We are Unitarian-Universalist. The Unitarian Church merged with the Universalist church back in the 60s, and their philosophies and teachings are very similar. Our combined denominations claim a lot of very important people: John Adams, Florence Nightingale, Louisa May Alcott, Emerson, Thoreau, Clara Barton, Charles Darwin, Joseph Priestly, Susan B. Anthony, Alexander Graham Bell, and many more.
I generally refer to myself as a Unitarian, because it is easier to say than Unitarian-Universalist. But I take both parts of my chosen faith in equal doses. The Unitarian part means that I recognize that all divinity are part of the same. The Universalist part means we’re all on the same journey, although walking separate paths.
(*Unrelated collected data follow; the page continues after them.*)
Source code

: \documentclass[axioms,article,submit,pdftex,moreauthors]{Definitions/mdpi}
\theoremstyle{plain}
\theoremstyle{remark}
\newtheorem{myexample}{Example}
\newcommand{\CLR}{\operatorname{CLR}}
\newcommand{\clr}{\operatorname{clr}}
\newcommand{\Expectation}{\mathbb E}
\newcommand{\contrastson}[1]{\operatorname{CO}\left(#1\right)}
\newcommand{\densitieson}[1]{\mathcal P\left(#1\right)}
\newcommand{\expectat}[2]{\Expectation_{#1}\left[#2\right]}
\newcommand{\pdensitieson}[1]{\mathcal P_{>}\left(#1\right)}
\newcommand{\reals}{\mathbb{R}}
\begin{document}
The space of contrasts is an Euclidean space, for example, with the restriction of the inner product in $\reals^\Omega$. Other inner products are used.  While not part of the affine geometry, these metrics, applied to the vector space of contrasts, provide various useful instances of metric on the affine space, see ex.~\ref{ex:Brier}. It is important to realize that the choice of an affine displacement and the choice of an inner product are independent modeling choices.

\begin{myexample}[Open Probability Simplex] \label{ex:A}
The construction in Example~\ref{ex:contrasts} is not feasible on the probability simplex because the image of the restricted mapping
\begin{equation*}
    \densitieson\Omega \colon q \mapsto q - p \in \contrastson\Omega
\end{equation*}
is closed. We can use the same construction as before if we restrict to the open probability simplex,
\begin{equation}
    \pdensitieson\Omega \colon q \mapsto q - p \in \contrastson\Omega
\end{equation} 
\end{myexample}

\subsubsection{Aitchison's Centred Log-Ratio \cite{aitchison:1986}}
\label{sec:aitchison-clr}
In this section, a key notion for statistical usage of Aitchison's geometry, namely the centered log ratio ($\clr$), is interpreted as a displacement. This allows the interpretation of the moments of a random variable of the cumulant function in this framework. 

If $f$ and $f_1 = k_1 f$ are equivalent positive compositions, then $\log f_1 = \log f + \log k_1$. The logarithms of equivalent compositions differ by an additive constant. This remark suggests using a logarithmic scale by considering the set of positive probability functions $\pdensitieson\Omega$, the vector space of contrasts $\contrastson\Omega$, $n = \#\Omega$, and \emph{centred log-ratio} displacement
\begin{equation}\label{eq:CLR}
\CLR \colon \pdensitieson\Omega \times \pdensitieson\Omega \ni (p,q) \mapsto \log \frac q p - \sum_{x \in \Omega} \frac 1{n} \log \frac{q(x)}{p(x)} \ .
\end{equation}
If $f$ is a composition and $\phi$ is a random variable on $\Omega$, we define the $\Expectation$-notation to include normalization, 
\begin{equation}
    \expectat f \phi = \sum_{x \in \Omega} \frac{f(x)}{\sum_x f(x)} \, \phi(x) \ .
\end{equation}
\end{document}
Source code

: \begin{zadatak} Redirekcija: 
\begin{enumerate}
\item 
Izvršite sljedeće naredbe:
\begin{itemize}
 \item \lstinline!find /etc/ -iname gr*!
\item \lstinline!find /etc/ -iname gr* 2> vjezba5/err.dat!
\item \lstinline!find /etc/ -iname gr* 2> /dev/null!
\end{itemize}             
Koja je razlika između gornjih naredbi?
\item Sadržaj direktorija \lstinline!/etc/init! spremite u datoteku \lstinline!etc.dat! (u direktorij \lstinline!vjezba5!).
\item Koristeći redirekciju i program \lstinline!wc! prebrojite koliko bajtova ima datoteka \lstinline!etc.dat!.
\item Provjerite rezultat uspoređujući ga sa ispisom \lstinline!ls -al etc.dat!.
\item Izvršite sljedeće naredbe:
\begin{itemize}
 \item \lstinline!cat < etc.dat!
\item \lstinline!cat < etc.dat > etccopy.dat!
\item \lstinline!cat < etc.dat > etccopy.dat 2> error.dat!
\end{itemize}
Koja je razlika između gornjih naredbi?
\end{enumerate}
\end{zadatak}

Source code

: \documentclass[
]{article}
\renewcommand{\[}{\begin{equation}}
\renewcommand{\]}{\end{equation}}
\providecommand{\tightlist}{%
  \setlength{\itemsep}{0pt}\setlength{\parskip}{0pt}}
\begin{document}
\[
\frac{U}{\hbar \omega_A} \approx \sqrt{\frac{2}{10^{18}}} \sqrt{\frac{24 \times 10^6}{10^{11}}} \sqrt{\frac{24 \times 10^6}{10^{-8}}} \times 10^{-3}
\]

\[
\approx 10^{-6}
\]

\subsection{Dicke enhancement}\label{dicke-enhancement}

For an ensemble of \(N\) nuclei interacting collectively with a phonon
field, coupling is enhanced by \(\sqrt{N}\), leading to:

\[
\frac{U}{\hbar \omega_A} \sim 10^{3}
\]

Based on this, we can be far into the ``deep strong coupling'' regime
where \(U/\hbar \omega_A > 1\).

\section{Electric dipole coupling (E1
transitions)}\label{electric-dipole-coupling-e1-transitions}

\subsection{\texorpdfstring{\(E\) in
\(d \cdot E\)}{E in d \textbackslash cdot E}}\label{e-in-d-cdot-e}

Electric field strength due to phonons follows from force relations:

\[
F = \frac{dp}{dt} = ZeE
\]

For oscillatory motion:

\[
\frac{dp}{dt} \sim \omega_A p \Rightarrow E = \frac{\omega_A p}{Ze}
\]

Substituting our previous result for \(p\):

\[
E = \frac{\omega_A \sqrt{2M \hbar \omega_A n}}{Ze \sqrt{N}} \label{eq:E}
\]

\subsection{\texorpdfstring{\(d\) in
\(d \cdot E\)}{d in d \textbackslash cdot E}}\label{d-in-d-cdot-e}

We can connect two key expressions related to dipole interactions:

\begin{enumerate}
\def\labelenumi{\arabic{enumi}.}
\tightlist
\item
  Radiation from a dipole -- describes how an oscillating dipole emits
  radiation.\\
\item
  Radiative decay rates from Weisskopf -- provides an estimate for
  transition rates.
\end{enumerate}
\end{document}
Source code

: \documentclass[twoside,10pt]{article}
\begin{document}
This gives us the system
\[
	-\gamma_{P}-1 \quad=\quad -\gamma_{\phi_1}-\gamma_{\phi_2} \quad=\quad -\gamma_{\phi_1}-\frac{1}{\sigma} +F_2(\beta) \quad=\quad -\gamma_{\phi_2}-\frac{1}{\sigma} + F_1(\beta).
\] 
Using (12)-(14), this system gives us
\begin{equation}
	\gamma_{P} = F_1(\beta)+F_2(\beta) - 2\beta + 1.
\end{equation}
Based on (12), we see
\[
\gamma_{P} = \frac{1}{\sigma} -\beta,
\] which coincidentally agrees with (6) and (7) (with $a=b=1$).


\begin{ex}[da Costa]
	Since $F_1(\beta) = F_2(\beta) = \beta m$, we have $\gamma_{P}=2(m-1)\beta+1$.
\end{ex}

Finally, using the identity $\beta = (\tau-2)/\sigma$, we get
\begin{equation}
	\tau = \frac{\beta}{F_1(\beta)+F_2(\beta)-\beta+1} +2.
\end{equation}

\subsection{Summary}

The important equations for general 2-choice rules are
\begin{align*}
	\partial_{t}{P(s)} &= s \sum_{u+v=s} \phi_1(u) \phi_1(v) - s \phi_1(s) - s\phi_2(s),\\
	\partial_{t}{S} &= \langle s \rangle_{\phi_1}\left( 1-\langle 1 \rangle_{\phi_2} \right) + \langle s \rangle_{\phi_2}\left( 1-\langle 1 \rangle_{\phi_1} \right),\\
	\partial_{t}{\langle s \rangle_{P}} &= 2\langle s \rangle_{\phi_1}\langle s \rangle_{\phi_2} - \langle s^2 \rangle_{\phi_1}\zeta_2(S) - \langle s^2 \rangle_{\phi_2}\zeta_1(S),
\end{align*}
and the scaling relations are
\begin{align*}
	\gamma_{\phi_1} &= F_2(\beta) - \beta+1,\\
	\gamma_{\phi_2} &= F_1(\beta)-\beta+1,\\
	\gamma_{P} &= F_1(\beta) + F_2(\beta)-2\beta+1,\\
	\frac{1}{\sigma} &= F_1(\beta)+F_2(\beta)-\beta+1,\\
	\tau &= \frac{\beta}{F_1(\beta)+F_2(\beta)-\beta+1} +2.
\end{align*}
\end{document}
As Meg Barnhouse, one of our living minister/writers puts this last part, “we’re the no hell church.”
Yep, No Hell.
But how do you explain that to a six year old?
I have to confess that my first attempt was an utter failure, going completely over my daughter’s head. After all, how do you explain something you don’t believe in, without condemning those who do?
Talking it over with a friend of mine, whose church believes that heaven and hell are states of spirit, didn’t give me any better angle to approach it.
Luckily, my church has an awesome Director of Religious Education, who happens to be a parent as well. His answers to my question was to explain it in terms of internal versus external rewards and punishments.
I’m still not sure that my daughter understands, but we will have the conversation again in a few years.
It’s a hard line to walk, instilling our beliefs without condemning those of others. But then, who ever said that parenting was easy?